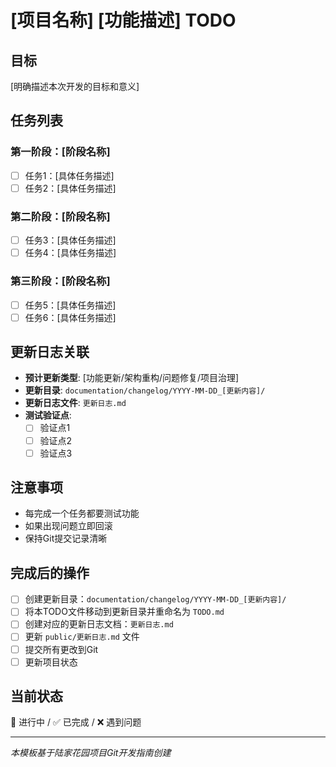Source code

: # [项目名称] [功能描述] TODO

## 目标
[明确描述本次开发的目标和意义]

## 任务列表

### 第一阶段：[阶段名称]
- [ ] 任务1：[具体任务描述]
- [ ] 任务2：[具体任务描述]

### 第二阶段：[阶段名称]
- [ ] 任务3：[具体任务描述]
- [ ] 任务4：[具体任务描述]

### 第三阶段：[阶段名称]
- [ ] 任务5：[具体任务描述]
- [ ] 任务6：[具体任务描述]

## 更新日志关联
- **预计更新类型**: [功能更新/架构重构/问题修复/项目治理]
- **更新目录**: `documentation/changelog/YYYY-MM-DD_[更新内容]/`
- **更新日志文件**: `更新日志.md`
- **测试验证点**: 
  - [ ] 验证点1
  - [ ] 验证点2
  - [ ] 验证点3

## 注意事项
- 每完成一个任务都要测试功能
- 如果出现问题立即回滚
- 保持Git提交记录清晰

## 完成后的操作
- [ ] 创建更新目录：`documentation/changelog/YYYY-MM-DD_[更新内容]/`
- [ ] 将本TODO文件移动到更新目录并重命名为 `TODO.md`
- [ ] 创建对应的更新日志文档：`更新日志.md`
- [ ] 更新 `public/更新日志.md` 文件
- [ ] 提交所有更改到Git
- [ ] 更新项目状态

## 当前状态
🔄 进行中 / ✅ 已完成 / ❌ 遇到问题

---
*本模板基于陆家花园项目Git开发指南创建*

▸ **Assigned task**: An exact, word-for-word copy of the records is expected, with no pictures in it.

▸ **Output of the task**:
Source code

: # [项目名称] [功能描述] TODO

## 目标
[明确描述本次开发的目标和意义]

## 任务列表

### 第一阶段：[阶段名称]
- [ ] 任务1：[具体任务描述]
- [ ] 任务2：[具体任务描述]

### 第二阶段：[阶段名称]
- [ ] 任务3：[具体任务描述]
- [ ] 任务4：[具体任务描述]

### 第三阶段：[阶段名称]
- [ ] 任务5：[具体任务描述]
- [ ] 任务6：[具体任务描述]

## 更新日志关联
- **预计更新类型**: [功能更新/架构重构/问题修复/项目治理]
- **更新目录**: `documentation/changelog/YYYY-MM-DD_[更新内容]/`
- **更新日志文件**: `更新日志.md`
- **测试验证点**: 
  - [ ] 验证点1
  - [ ] 验证点2
  - [ ] 验证点3

## 注意事项
- 每完成一个任务都要测试功能
- 如果出现问题立即回滚
- 保持Git提交记录清晰

## 完成后的操作
- [ ] 创建更新目录：`documentation/changelog/YYYY-MM-DD_[更新内容]/`
- [ ] 将本TODO文件移动到更新目录并重命名为 `TODO.md`
- [ ] 创建对应的更新日志文档：`更新日志.md`
- [ ] 更新 `public/更新日志.md` 文件
- [ ] 提交所有更改到Git
- [ ] 更新项目状态

## 当前状态
🔄 进行中 / ✅ 已完成 / ❌ 遇到问题

---
*本模板基于陆家花园项目Git开发指南创建*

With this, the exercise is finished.